━━ Data listing

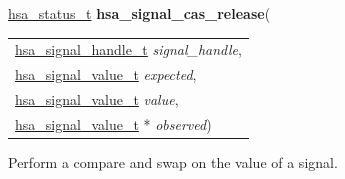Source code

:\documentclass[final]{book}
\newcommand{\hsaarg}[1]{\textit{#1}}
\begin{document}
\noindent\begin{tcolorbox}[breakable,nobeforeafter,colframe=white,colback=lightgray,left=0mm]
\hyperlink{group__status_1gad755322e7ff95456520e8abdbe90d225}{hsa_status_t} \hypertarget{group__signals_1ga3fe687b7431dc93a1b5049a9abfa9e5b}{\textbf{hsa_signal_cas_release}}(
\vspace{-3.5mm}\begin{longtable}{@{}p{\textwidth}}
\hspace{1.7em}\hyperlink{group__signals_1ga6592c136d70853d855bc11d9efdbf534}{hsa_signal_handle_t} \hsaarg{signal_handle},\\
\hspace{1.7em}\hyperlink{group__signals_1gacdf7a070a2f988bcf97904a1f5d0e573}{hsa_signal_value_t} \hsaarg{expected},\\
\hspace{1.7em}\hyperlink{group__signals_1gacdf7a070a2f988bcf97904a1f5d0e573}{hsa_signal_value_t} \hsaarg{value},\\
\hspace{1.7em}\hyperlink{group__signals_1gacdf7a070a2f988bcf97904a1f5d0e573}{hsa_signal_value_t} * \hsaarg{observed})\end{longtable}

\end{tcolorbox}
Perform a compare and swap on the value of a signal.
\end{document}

━━━━
━━ Data listing

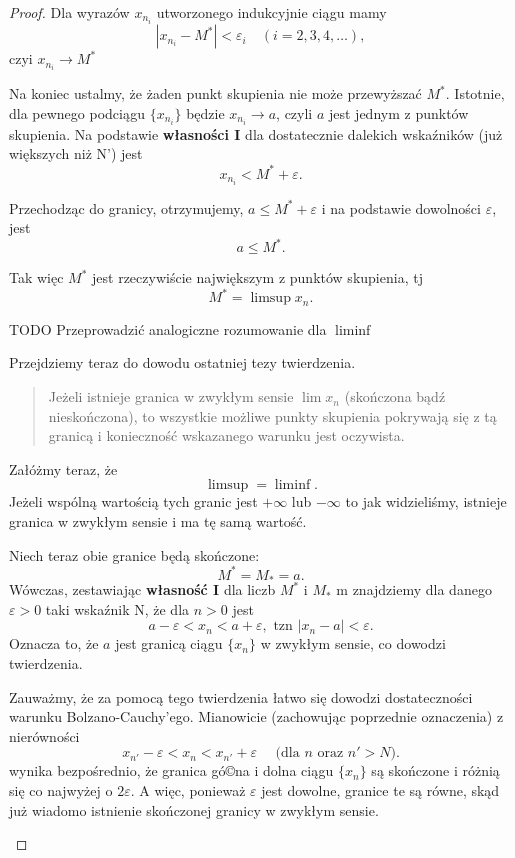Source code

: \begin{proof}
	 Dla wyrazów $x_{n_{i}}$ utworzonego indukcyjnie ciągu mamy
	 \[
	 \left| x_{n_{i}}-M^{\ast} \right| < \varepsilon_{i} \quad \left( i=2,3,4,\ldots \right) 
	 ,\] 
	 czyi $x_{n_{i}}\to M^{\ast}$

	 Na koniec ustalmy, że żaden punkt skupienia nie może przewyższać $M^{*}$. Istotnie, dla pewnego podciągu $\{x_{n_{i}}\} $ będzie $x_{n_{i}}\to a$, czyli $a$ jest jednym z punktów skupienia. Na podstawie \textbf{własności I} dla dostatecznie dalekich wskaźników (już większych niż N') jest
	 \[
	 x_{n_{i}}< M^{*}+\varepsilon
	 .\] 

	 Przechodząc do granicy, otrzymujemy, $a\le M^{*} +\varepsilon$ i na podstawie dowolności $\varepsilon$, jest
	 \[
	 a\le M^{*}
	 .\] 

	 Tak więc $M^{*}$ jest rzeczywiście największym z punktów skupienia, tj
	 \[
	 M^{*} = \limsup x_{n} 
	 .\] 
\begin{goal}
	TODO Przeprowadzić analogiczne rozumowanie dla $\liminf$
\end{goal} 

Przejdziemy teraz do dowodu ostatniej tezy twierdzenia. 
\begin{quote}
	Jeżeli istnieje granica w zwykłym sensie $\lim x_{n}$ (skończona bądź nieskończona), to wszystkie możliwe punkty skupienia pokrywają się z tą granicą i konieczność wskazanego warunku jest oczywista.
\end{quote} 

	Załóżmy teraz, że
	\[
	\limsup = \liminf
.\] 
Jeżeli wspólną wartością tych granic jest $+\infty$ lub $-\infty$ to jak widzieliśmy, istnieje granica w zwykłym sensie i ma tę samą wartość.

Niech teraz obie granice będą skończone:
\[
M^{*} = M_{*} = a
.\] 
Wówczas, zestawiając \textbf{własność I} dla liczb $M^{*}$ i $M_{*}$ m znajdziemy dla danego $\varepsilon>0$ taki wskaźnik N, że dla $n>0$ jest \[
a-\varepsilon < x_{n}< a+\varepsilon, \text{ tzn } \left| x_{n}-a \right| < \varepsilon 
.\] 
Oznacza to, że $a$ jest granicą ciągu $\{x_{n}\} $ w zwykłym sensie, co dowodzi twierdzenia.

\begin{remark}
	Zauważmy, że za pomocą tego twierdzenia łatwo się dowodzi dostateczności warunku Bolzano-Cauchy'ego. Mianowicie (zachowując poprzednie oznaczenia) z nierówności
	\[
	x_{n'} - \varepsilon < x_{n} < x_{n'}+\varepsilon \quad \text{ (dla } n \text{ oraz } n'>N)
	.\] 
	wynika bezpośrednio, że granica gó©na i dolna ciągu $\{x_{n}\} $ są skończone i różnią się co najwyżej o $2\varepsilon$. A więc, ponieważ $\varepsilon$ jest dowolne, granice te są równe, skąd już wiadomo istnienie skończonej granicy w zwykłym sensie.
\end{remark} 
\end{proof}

━━━━

> Problem to solve
Go line by line through the records and copy those that contain the word "twierdzenia".

> Written response
Przejdziemy teraz do dowodu ostatniej tezy twierdzenia. 
Oznacza to, że $a$ jest granicą ciągu $\{x_{n}\} $ w zwykłym sensie, co dowodzi twierdzenia.
	Zauważmy, że za pomocą tego twierdzenia łatwo się dowodzi dostateczności warunku Bolzano-Cauchy'ego. Mianowicie (zachowując poprzednie oznaczenia) z nierówności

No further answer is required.